Subito dietro a ‘Diggia’ si è piazzato Enea Bastianini, altro pilota al salto di categoria dopo ben cinque stagioni nella categoria minore del Motomondiale, chiudendo come vice-campione nel 2016. “Ho avuto abbastanza tempo per cercare di vincere il titolo, era il momento di cambiare” ha dichiarato ‘Bestia’, spiegando la decisione di passare alla Moto2. Il neo pilota Italtrans ha chiuso in 17° posizione finale (precedendo di due posizioni il compagno di squadra Locatelli), con un ritardo di 1.3 secondi rispetto al capoclassifica. “Non ho mai guidato una Moto2” ha dichiarato, “quindi per me è tutto nuovo, ma la moto mi piace già molto e la potenza del motore è impressionante.” Al suo fianco poi ci sarà Giovanni Sandi, a lungo punto di riferimento in Aprilia e dalla grande esperienza come capotecnico sia in WSBK che nel Motomondiale. “Sarà di grande aiuto, da lui posso solo imparare.”

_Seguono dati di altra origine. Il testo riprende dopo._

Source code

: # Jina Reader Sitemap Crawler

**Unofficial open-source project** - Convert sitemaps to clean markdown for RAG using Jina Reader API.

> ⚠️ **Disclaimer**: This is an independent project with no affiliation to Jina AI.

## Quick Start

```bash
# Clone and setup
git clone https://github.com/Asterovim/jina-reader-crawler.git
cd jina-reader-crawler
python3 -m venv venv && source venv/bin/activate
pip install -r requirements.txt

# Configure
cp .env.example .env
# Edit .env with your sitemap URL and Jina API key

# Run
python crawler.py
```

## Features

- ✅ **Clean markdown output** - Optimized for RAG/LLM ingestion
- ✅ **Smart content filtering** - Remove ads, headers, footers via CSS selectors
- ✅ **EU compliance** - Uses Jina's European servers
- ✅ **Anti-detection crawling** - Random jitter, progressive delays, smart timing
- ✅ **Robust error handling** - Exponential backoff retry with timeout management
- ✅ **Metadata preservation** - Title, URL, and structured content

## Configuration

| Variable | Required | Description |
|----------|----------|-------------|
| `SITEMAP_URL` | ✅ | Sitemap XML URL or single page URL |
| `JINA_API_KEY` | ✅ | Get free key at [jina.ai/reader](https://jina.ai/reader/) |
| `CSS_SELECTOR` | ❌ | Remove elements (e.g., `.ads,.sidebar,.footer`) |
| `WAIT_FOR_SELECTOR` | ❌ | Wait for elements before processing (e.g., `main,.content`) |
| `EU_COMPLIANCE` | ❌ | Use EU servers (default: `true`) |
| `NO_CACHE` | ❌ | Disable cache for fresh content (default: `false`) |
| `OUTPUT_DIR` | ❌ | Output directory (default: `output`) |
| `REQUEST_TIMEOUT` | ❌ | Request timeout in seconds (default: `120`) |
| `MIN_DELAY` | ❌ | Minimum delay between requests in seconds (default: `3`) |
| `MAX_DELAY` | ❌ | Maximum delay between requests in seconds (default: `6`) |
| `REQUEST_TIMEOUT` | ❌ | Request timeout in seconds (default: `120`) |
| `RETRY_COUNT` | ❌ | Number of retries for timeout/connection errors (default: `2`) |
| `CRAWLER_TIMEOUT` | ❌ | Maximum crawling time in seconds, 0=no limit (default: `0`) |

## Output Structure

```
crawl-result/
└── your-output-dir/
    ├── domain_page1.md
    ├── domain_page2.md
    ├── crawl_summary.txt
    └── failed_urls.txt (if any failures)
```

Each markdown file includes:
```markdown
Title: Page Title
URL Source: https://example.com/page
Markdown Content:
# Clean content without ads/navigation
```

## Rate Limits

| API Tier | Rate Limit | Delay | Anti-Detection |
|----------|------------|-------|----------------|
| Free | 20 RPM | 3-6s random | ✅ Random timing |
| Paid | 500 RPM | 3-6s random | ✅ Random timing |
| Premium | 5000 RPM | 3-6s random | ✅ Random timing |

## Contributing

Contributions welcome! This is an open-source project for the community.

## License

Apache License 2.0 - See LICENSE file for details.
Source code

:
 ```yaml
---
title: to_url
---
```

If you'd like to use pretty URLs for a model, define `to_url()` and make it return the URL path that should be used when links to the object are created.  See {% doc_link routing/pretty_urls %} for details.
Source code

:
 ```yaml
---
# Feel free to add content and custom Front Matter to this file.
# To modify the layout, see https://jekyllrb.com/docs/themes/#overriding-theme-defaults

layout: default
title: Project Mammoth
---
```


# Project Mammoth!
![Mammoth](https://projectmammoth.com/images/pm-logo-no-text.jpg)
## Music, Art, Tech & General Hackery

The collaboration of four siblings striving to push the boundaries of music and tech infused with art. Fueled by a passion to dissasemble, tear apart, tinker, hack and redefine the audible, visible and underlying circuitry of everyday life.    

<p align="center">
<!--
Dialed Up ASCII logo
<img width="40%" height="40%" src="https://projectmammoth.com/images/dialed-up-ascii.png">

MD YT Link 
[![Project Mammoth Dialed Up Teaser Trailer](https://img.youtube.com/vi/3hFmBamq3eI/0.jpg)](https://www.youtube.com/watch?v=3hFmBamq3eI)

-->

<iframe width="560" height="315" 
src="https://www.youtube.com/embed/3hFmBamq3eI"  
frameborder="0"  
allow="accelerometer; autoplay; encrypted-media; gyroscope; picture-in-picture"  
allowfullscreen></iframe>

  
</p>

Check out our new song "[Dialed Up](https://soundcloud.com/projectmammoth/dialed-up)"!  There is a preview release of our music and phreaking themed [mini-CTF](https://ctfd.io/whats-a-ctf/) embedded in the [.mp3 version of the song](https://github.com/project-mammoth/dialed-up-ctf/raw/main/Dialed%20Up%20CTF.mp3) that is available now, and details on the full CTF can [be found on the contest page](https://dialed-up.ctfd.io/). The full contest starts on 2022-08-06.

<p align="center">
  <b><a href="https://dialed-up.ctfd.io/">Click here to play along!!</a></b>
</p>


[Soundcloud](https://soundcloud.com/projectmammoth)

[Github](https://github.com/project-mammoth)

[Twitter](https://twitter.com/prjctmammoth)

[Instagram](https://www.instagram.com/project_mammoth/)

L’ultimo rookie italiano in arrivo dalla Moto3 è Marco Bezzecchi, grande protagonista nella categoria minore nonché maggior rivale del poi campione Jorge Martín. Il pilota Red Bull KTM Tech 3 ha chiuso con il 25° tempo finale, a più di due secondi dalla testa della classifica, un tempo poi difficile da migliorare visto il maltempo, ma ‘Bez’ è soddisfatto di questa prima presa di contatto. “Mi sono divertito molto” ha detto in seguito. “Peccato non essere riusciti a girare più di tanto nel corso dell’ultima giornata, ma siamo riusciti a migliorare costantemente. Abbiamo lavorato sul mio stile di guida, sulla posizione in sella, sul telaio, sull’uscita in curva, Quello che sorprende di più è la potenza del motore, che bisogna imparare a controllare, mentre non sono così soddisfatto del ritmo sul bagnato. In generale è andata bene, la squadra è molto motivata e KTM sta fornendo un aiuto notevole.”